Facile accusare di faziosità l’opposizione o liquidarla con frasi ad effetto sempre verdi “…con tutto quello che si sono mangiati…”. Un po’ più difficile replicare quando ad esprimere giudizi negativi sono esponenti del tuo stesso partito.
Insomma, pare proprio che la giunta Cordoma abbia raggiunto la propria massa critica e stia per implodere.
Avevo ancora due o tre cosette da pubblicare…forse è meglio se mi sbrigo.

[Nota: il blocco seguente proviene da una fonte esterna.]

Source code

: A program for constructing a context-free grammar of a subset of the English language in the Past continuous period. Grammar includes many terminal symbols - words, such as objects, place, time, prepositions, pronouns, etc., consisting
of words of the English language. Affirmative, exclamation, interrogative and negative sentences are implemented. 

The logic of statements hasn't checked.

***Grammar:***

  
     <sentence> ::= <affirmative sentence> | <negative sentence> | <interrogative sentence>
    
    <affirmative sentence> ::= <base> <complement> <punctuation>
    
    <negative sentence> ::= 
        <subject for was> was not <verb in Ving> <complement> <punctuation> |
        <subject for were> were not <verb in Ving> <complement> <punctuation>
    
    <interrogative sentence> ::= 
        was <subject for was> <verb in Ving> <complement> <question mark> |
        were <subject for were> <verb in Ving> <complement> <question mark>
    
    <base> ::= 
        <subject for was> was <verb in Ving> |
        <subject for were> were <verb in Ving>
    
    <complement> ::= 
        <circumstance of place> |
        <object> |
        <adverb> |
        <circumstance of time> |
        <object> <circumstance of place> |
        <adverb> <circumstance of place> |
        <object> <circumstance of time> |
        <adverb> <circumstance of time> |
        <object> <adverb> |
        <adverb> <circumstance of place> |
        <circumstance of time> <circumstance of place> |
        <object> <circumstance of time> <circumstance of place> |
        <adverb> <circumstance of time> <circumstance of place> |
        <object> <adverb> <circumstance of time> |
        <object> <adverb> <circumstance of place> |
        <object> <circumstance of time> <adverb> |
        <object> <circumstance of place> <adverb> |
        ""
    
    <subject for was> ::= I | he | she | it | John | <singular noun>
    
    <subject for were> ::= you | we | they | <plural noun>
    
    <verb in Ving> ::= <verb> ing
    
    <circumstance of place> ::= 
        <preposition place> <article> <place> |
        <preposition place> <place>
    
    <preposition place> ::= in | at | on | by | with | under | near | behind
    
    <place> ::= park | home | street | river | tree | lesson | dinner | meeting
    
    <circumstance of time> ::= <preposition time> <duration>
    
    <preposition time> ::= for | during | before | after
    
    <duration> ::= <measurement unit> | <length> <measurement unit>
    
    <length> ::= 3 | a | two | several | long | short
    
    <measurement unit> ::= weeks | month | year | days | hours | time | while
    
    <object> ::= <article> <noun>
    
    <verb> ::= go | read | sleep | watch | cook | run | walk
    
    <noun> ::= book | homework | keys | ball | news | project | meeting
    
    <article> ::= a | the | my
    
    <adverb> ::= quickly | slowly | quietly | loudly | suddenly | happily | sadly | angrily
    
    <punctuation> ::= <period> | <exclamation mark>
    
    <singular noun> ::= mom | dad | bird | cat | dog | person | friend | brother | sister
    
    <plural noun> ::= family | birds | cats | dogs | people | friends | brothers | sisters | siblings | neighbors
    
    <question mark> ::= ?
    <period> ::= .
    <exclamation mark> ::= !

Il Messaggero – giovedì 25 Settembre 2008
Giunta Cordoma sfiduciata
La rivolta dei consiglieri An
di PIERGIORGIO ORSINI
MONTESILVANO – La giunta di centrodestra di Montesilvano sta rischiando la sfiducia. Dopo lo scandalo dei concorsi, che ha molto scosso la città, già reduce dalla vicenda-Ciclone, arriva il pesante documento-denuncia firmato dai componenti il gruppo consiliare di An che in pratica sconfessa sindaco e giunta. Ottavio De Martinis, il capogruppo Benito Olivieri, Manola Musa, Stefania Di Nicola e Adriano Tocco esprimono «forte perplessità ed un giudizio altamente critico sull’operato della giunta in questi 14 mesi di governo della città». L’accusa di fondo sarebbe la mancanza di informazione al gruppo di An in merito alle scelte dell’amministrazione. Un riferimento, a detta di molti, al primo cittadino e al suo modus operandi. «Non abbiamo mai fatto mancare il nostro appoggio alla coalizione – si legge ancora nel documento -, nemmeno quando le scelte operate dalla giunta hanno suscitato non poche perplessità. Per questo motivo gli scriventi, allo scopo di stimolare maggiore progettualità (come si aspettano i cittadini) chiedono agli assessori di essere informati quanto prima del loro lavoro e dei progetti previsti per il futuro; in caso contrario (e questo passaggio è veramente duro) vogliate considerare ogni componente del gruppo consiliare una mente libera, autonoma e con l’unico intento di rispondere alle esigenze dei cittadini». Tra le righe: fate bene il vostro dovere o ce ne andremo tutti a casa. Ed il rischio di uno tsunami politico-amministrativo a Montesilvano sembra prendere corpo, guradacaso quando si rimette in moto il settore urbanistico. E’ la costante della storia cittadina: cemento uguale affari, interessi, sponde politiche. Anche perchè, gli scontenti del Pdl raccontano che in commissione urbanistica da qualche tempo si è aperta una corsia preferenziale per certi tecnici (Paolo Cilli dell’Udc, ma anche Luigi Marchegiani, un passato transumante tra Margherita e Forza Italia); la cosa ha creato malumori nei membri della stessa commissione. Odoardi, D’Ignazio e Maragno hanno chiesto di esaminare le pratiche edilizie in ordine cronologico, ma sull’altro fronte silenzio assoluto.
No, niente da fare. Rivolta sedata…
Venerdì 26 Settembre 2008
Fronda rientrata
Cordoma mette a tacere i ribelli di An
MONTESILVANO – I frondisti di An hanno perso. Dopo il pesante documento dell’altro giorno, nel quale esprimevano «un giudizio altamente critico sull’operato della giunta durante i 14 mesi di governo della città» ieri ne hano firmato un secondo in cui «intendono sottolineare che la precedente nota potrebbe essere erroneamente intesa come critica all’operato dell’amministrazione». Un rischio concreto per chiunque abbia confidenza con l’italiano. Evidentemente, presi per un orecchio sono stati riportati nei ranghi. Ma allora com’è nata la baruffa del gruppo di An contro il sindaco, di An, Lillo Cordoma? «Probabilmente per inesperienza politica – precisa Claudio Di Emanuele di Fi -, ma più che un atto di accusa si è trattato di un’iniezione di adrenalina per svegliare gli assessori reduci da un periodo di ferie. Ci voleva, ma era inteso a pungolare gli assessori e non il sindaco» Giancarlo Cipolletta, ex An, oggi consigliere di Destra dannunziana dice invece: «La riflessione espressa dai consiglieri di An io l’avevo fatta già da un anno e per questo me ne sono uscito dal gruppo». E dall’opposizione Leo Brocchi aggiunge: «Con questo suo neo peronismo, il sindaco riesce a scontentare pure i suoi amici di partito, il che è imbarazzante per la città». «Finalmente i consiglieri di An – conclude Cristian Odoardi – hanno aperto gli occh. Se le cose non cambieranno, li esorto a dimettersi e noi delle minoranze saremo pronti a fare altrettanto».